Mapping Relational Databases and SQL to MongoDB

NoSQL databases have emerged tremendously in the last few years owing to their less constrained structure, scalable schema design, and faster access compared to traditional relational databases (RDBMS/SQL). MongoDB is an open-source, document-oriented NoSQL database which stores data in the form of JSON-like objects. It has emerged as one of the leading databases due to its dynamic schema, high scalability, optimal query performance, faster indexing, and active user community. In this tutorial, we will be using MongoDB as an example of a NoSQL database.

If you are coming from an RDBMS/SQL background, understanding NoSQL and MongoDB concepts can be a bit difficult while starting out because the technologies have very different manners of data representation. This article will help you understand how the RDBMS/SQL domain works and how its functionalities, terms, and query language map to a MongoDB database. By mapping, I mean that if we have a concept in RDBMS/SQL, we will see what its equivalent concept in MongoDB is.

We will start with mapping the basic relational concepts like tables, rows, columns, etc., and then we'll discuss indexing and joins. We will then look over some SQL queries and discuss their corresponding MongoDB database queries. The article assumes that you are aware of the basic relational database concepts and SQL, because throughout the article more stress will be laid on understanding how these concepts map in MongoDB. Let's begin.

Mapping Tables, Rows, and Columns

Each database in MongoDB consists of collections, which are equivalent to an RDBMS database consisting of SQL tables. Each collection stores data in the form of documents, which is equivalent to tables storing data in rows. While a row stores data in its set of columns, a document has a JSON-like structure (known as BSON in MongoDB). Lastly, we have rows in an SQL row, while we have fields in MongoDB. Here's an example of a document (row in SQL) having some fields (columns in SQL) storing user data in MongoDB:

{
"_id": ObjectId("5146bb52d8524270060001f3"),
"age": 25,
"city": "Los Angeles",
"email": "mark@abc.com",
"user_name": "Mark Hanks"
}

This document is equivalent to a single row in RDBMS. A collection consists of many such documents, just as a table consists of many rows. Note that each document in a collection has a unique _id field, which is a 12-byte field that serves as a primary key for the documents. The field is auto-generated on creation of the document and is used to uniquely identify each document.

To understand the mappings better, let's take an example of an SQL table users and its corresponding structure in MongoDB. As shown in Figure 1, each row in the SQL table corresponds to a document and each column to a field in MongoDB.

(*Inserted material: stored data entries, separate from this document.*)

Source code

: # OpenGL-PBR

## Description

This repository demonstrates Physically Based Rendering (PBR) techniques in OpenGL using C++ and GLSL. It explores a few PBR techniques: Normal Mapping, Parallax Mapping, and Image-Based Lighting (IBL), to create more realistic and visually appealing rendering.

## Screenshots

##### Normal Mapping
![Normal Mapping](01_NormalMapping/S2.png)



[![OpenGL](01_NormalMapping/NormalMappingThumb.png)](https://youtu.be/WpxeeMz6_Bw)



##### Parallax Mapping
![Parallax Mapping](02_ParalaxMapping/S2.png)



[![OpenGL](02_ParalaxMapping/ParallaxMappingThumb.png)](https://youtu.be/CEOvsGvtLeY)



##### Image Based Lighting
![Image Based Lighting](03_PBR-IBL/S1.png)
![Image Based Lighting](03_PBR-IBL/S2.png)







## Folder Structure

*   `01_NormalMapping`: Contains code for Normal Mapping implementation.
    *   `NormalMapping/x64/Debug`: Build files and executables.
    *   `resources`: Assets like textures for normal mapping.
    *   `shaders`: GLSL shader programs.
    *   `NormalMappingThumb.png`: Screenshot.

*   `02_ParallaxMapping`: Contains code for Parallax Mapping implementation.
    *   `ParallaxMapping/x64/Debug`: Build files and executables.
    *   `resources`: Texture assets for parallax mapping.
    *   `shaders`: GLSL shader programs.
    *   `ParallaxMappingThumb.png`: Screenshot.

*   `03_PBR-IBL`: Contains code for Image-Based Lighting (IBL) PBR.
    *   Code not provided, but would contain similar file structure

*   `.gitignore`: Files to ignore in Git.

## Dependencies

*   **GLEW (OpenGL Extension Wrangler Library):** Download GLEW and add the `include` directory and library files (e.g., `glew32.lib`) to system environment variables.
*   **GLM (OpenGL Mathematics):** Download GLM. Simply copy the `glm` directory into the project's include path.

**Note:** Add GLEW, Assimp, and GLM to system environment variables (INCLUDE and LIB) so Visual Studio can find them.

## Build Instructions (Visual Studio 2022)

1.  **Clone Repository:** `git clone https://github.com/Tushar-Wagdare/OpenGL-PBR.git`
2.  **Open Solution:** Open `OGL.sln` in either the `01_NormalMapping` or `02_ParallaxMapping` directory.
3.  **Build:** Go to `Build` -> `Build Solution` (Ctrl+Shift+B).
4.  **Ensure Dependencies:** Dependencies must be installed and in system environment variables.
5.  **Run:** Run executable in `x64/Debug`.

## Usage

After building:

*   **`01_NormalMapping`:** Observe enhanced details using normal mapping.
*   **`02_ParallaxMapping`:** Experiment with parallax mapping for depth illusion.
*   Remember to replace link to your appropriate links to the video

Figure 1 Mapping Table to Collection (1) — Figure 1

Dynamic Schema

One interesting thing to focus on here is that different documents within a collection can have different schemas. So it's possible in MongoDB for one document to have five fields and the other document to have seven fields. The fields can be easily added, removed, and modified anytime. Also, there is no constraint on the data types of the fields. Thus, at one instance, a field can hold an int data type, and at the next instance it may hold an array data type.

These concepts might seem very different if you are coming from an RDBMS background where the table structures and their columns, data types, and relations are predefined. This functionality to use dynamic schema allows us to generate dynamic documents at run time.

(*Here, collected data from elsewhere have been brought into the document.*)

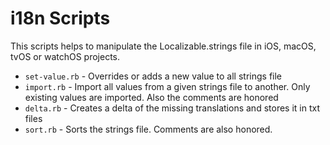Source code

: # i18n Scripts

This scripts helps to manipulate the Localizable.strings file in iOS, macOS, tvOS or watchOS projects.

* `set-value.rb` - Overrides or adds a new value to all strings file
* `import.rb` - Import all values from a given strings file to another. Only existing values are imported. Also the comments are honored
* `delta.rb` - Creates a delta of the missing translations and stores it in txt files
* `sort.rb` - Sorts the strings file. Comments are also honored.
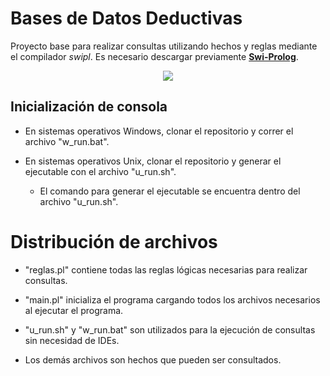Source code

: # Bases de Datos Deductivas
Proyecto base para realizar consultas utilizando hechos y reglas mediante el compilador *swipl*. Es necesario descargar previamente [**Swi-Prolog**](https://www.swi-prolog.org/download/stable).

<p align="center">
  <img src="http://some_place.com/image.png](https://github.com/AgustinDuelli/Datalog_DB/assets/130614935/f1e0d333-7842-4026-ad2f-fa66090397bc" />
</p>

## Inicialización de consola
- En sistemas operativos Windows, clonar el repositorio y correr el archivo "w_run.bat".

- En sistemas operativos Unix, clonar el repositorio y generar el ejecutable con el archivo "u_run.sh".
  - El comando para generar el ejecutable se encuentra dentro del archivo "u_run.sh".

# Distribución de archivos
- "reglas.pl" contiene todas las reglas lógicas necesarias para realizar consultas.
- "main.pl" inicializa el programa cargando todos los archivos necesarios al ejecutar el programa.

- "u_run.sh" y "w_run.bat" son utilizados para la ejecución de consultas sin necesidad de IDEs.

- Los demás archivos son hechos que pueden ser consultados.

For instance, consider the following two documents inside the same collection but having different schemas (Figure 2):

Figure 2 Documents in a Collection having different structure — Figure 2

The first document contains the fields address and dob, which are not present in the second document, while the second document contains the fields gender and occupation, which are not present in the first one. If we had to design this schema in SQL, we would have kept four extra columns for address, dob, gender, and occupation, some of which would store empty (or null) values, hence occupying unnecessary space.

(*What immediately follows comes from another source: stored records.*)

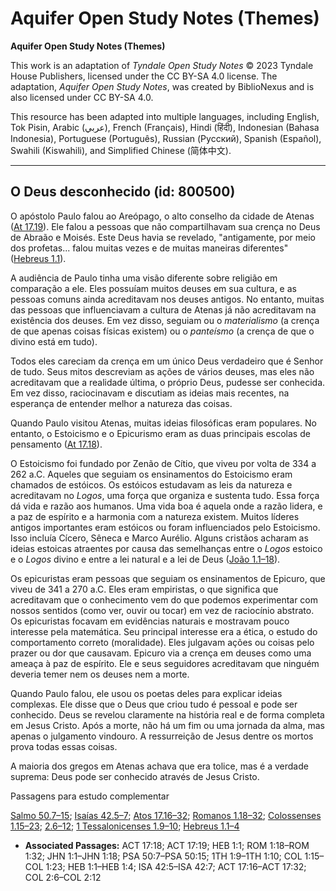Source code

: # Aquifer Open Study Notes (Themes)

**Aquifer Open Study Notes (Themes)**

This work is an adaptation of *Tyndale Open Study Notes* © 2023 Tyndale House Publishers, licensed under the CC BY\-SA 4\.0 license. The adaptation, *Aquifer Open Study Notes*, was created by BiblioNexus and is also licensed under CC BY\-SA 4\.0\.

This resource has been adapted into multiple languages, including English, Tok Pisin, Arabic (عربي), French (Français), Hindi (हिंदी), Indonesian (Bahasa Indonesia), Portuguese (Português), Russian (Русский), Spanish (Español), Swahili (Kiswahili), and Simplified Chinese (简体中文).



--------------------------------

## O Deus desconhecido (id: 800500)

O apóstolo Paulo falou ao Areópago, o alto conselho da cidade de Atenas ([At 17\.19](https://ref.ly/Acts17:19)). Ele falou a pessoas que não compartilhavam sua crença no Deus de Abraão e Moisés. Este Deus havia se revelado, "antigamente, por meio dos profetas... falou muitas vezes e de muitas maneiras diferentes" ([Hebreus 1\.1](https://ref.ly/Heb1:1)).

A audiência de Paulo tinha uma visão diferente sobre religião em comparação a ele. Eles possuíam muitos deuses em sua cultura, e as pessoas comuns ainda acreditavam nos deuses antigos. No entanto, muitas das pessoas que influenciavam a cultura de Atenas já não acreditavam na existência dos deuses. Em vez disso, seguiam ou o *materialismo* (a crença de que apenas coisas físicas existem) ou o *panteísmo* (a crença de que o divino está em tudo).

Todos eles careciam da crença em um único Deus verdadeiro que é Senhor de tudo. Seus mitos descreviam as ações de vários deuses, mas eles não acreditavam que a realidade última, o próprio Deus, pudesse ser conhecida. Em vez disso, raciocinavam e discutiam as ideias mais recentes, na esperança de entender melhor a natureza das coisas.

Quando Paulo visitou Atenas, muitas ideias filosóficas eram populares. No entanto, o Estoicismo e o Epicurismo eram as duas principais escolas de pensamento ([At 17\.18](https://ref.ly/Acts17:18)).

O Estoicismo foi fundado por Zenão de Cítio, que viveu por volta de 334 a 262 a.C. Aqueles que seguiam os ensinamentos do Estoicismo eram chamados de estóicos. Os estóicos estudavam as leis da natureza e acreditavam no *Logos*, uma força que organiza e sustenta tudo. Essa força dá vida e razão aos humanos. Uma vida boa é aquela onde a razão lidera, e a paz de espírito e a harmonia com a natureza existem. Muitos líderes antigos importantes eram estóicos ou foram influenciados pelo Estoicismo. Isso incluía Cícero, Sêneca e Marco Aurélio. Alguns cristãos acharam as ideias estoicas atraentes por causa das semelhanças entre o *Logos* estoico e o *Logos* divino e entre a lei natural e a lei de Deus ([João 1\.1–18](https://ref.ly/John1:1-John1:18)).

Os epicuristas eram pessoas que seguiam os ensinamentos de Epicuro, que viveu de 341 a 270 a.C. Eles eram empiristas, o que significa que acreditavam que o conhecimento vem do que podemos experimentar com nossos sentidos (como ver, ouvir ou tocar) em vez de raciocínio abstrato. Os epicuristas focavam em evidências naturais e mostravam pouco interesse pela matemática. Seu principal interesse era a ética, o estudo do comportamento correto (moralidade). Eles julgavam ações ou coisas pelo prazer ou dor que causavam. Epicuro via a crença em deuses como uma ameaça à paz de espírito. Ele e seus seguidores acreditavam que ninguém deveria temer nem os deuses nem a morte.

Quando Paulo falou, ele usou os poetas deles para explicar ideias complexas. Ele disse que o Deus que criou tudo é pessoal e pode ser conhecido. Deus se revelou claramente na história real e de forma completa em Jesus Cristo. Após a morte, não há um fim ou uma jornada da alma, mas apenas o julgamento vindouro. A ressurreição de Jesus dentre os mortos prova todas essas coisas.

A maioria dos gregos em Atenas achava que era tolice, mas é a verdade suprema: Deus pode ser conhecido através de Jesus Cristo.

Passagens para estudo complementar

[Salmo 50\.7–15](https://ref.ly/Ps50:7-Ps50:15); [Isaías 42\.5–7](https://ref.ly/Isa42:5-Isa42:7); [Atos 17\.16–32](https://ref.ly/Acts17:16-Acts17:32); [Romanos 1\.18–32](https://ref.ly/Rom1:18-Rom1:32); [Colossenses 1\.15–23](https://ref.ly/Col1:15-Col1:23); [2\.6–12](https://ref.ly/Col2:6-Col2:12); [1 Tessalonicenses 1\.9–10](https://ref.ly/1Thess1:9-1Thess1:10); [Hebreus 1\.1–4](https://ref.ly/Heb1:1-Heb1:4)

* **Associated Passages:** ACT 17:18; ACT 17:19; HEB 1:1; ROM 1:18–ROM 1:32; JHN 1:1–JHN 1:18; PSA 50:7–PSA 50:15; 1TH 1:9–1TH 1:10; COL 1:15–COL 1:23; HEB 1:1–HEB 1:4; ISA 42:5–ISA 42:7; ACT 17:16–ACT 17:32; COL 2:6–COL 2:12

This model of dynamic schema is the reason why NoSQL databases are highly scalable in terms of design. Various complex schemas (hierarchical, tree-structured, etc.) which would require a number of RDBMS tables can be designed efficiently using such documents.

A typical example would be to store users' posts, likes, comments, and other associated information in the form of documents. An SQL implementation for the above design schema would ideally have separate tables for storing posts, comments, and likes, while a MongoDB document would store all this information in a single document.

Mapping Joins and Relationships

Relationships in RDBMS are achieved by using primary and foreign key relationships and querying those relationships using joins. There is no such straightforward mapping in MongoDB, but the relationships here are designed using embedded and linking documents.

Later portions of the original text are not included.